Difficulty can be measured in a number of fronts: overall quantity of glaciers (Alaska), distance for which they are spread (Canada, tropics), altitude (roughly 20,000 feet in Alaska and up to 23,000 feet in South America), weather (polar storms, tropical fickleness), wind (Patagonia), and local jurisdictions (South America).
It is particularly challenging that glacier photography is best done in the summer, as seasonal snowfalls blur about 90% of the utility photographing them. That means that most of the year will be life as normal, until a blistering war cry attacking them with a vengeance on sunny days, snarling when it rains in August, bitching up a storm when forest fire smoke blocks the view, and back at it when the sun comes out. As my experiences in 2015 prove, there is little in the way of satisfaction like completing a massive glacier binge just before winter sets in, even though I ended up with a rather sore ass from sitting in the Cub for 65 hours in one month. Perhaps a better seat cushion is in order?

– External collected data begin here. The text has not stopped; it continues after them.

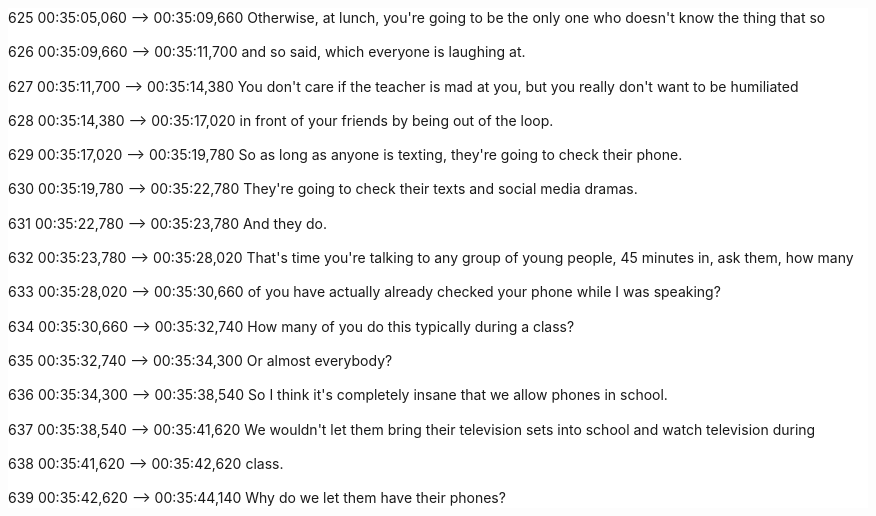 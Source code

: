 625
00:35:05,060 --> 00:35:09,660
Otherwise, at lunch, you're going to be the only one who doesn't know the thing that so

626
00:35:09,660 --> 00:35:11,700
and so said, which everyone is laughing at.

627
00:35:11,700 --> 00:35:14,380
You don't care if the teacher is mad at you, but you really don't want to be humiliated

628
00:35:14,380 --> 00:35:17,020
in front of your friends by being out of the loop.

629
00:35:17,020 --> 00:35:19,780
So as long as anyone is texting, they're going to check their phone.

630
00:35:19,780 --> 00:35:22,780
They're going to check their texts and social media dramas.

631
00:35:22,780 --> 00:35:23,780
And they do.

632
00:35:23,780 --> 00:35:28,020
That's time you're talking to any group of young people, 45 minutes in, ask them, how many

633
00:35:28,020 --> 00:35:30,660
of you have actually already checked your phone while I was speaking?

634
00:35:30,660 --> 00:35:32,740
How many of you do this typically during a class?

635
00:35:32,740 --> 00:35:34,300
Or almost everybody?

636
00:35:34,300 --> 00:35:38,540
So I think it's completely insane that we allow phones in school.

637
00:35:38,540 --> 00:35:41,620
We wouldn't let them bring their television sets into school and watch television during

638
00:35:41,620 --> 00:35:42,620
class.

639
00:35:42,620 --> 00:35:44,140
Why do we let them have their phones?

The Southern Hemisphere does aid in balancing the glacial pursuit, as generally glaciers are best pursued from December to February. That is, at least, the case in New Zealand, Colombia, Chile, and Argentina. For some enigmatic reason, Ecuador, Peru, and Bolivia are best done June to September, due to the Humboldt Current and moody tropical weather.
In any case, this is something I will be doing no matter what, for personal reasons. If fundraising is a success, then I will be able to do more of it and do it faster (yes, you can send me cash!). If not, it’s still happening, just at the pace I can pull off.
The website for the Global Glacier Initiative, Inc is here: http://globalglacierinitiative.org. There is more to come content-wise, inclusive of some outreach initiatives and a hopefully very sexy map with images added to it as time goes by. In the meantime, this summer hopefully shall feature a conquest of as much of the Alps as I can muster.